# Operator's Manual

In order to maintain transactional guarantees as your application changes and
grows, there is a burden on the database operator for some data manipulations.
EctoFoundationDB provides building blocks that
can be executed at strategic times to maintain data integrity.

There is a need for a human operator to execute these commands for one
important reason: EctoFDB does not know details about the topology of your
distributed application, or the migration versions that are active on clients
at a given time.

In writing this guide, we've taken heavy inspiration from
[GitHub | Safe Ecto Migrations](https://github.com/fly-apps/safe-ecto-migrations)
It's written assuming a SQL database like Postgres, but many of the concepts
are applicable to EctoFoundationDB, and it's worth a read.

> #### Safe Index Migrations {: .note}
> Adding and dropping indexes is done completely on-line without risk of data consistency problems.
> The remainder of this document discusses other data operations. Please
> refer to the documentation on
> [Migrations](Ecto.Adapters.FoundationDB.html#module-migrations)
> for more info on index migrations.

## Safe Data Migrations

- [Adding a field](#adding-a-field)
- [Removing a field](#removing-a-field)
- [Renaming a field](#renaming-a-field)

### Adding a field

Adding a field is trivial. Simply modify your schema to include the new field.
There is no `ALTER TABLE` DDL or equivalent. Any existing objects will
automatically interpret values for the new field as `nil`. If you require
some other value, use the `Repo.update!/2` function like normal.

```diff
# App deploy, in the Ecto schema

defmodule MyApp.Post do
  schema "posts" do
+   field :a_new_field, :string
  end
end
```

---

### Removing a field

If all you care about is not having the field show up in your structs, you may
choose to simply remove it from your schema. The underlying data will remain
intact, however, until each item is updated at some point in the future. If you
need to ensure that the data is truly removed, continue reading.

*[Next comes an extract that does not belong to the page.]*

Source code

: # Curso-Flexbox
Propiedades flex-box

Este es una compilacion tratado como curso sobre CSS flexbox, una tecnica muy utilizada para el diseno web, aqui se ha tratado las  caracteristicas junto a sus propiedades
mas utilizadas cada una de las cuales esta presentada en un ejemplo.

Safety can be assured if the application code is first updated to remove references to the field so it's no longer loaded or queried. Then, the field can safely be removed from the database.

1. Deploy code change to remove references to the field.
2. Execute `EctoFoundationDB.CLI.delete_field!/3` to remove the data.

> #### Warning: data rewrite {: .warning}
> Removing a field requires writing all keys that have that field in the
> value.

Application deployment:

```diff
# App deploy, in the Ecto schema

defmodule MyApp.Post do
  schema "posts" do
-   field :no_longer_needed, :string
  end
end
```

Once your application is fully deployed to all nodes, execute the following
command:

```elixir
iex> EctoFoundationDB.CLI.delete_field!(MyApp.Repo, MyApp.Post, :no_longer_needed)
```

---

### Renaming a field

Take a phased approach:

1. Create a new field with any relevant indexes
2. In application code, write to both fields
3. Backfill data from old field to new field (see below)
4. In application code, move reads from old field to the new field
5. In application code, remove old field from Ecto schemas, and drop any old index(es)
6. Delete the old field (see below)

> #### Warning: data rewrite {: .warning}
> Renaming a field requires writing all related keys twice.

**Backfill data from old field to new field**

```elixir
iex> EctoFoundationDB.CLI.copy_field!(MyApp.Repo, MyApp.Post, :old_field, :new_field)
```

**Delete the old field**

```elixir
iex> EctoFoundationDB.CLI.delete_field!(MyApp.Repo, MyApp.Post, :old_field)
```

> #### Sample Available {: .note}
> Please refer to [GitHub | cli_test.exs](https://github.com/foundationdb-beam/ecto_foundationdb/blob/main/test/ecto/integration/cli_test.exs)
> to review the test that executes this operation.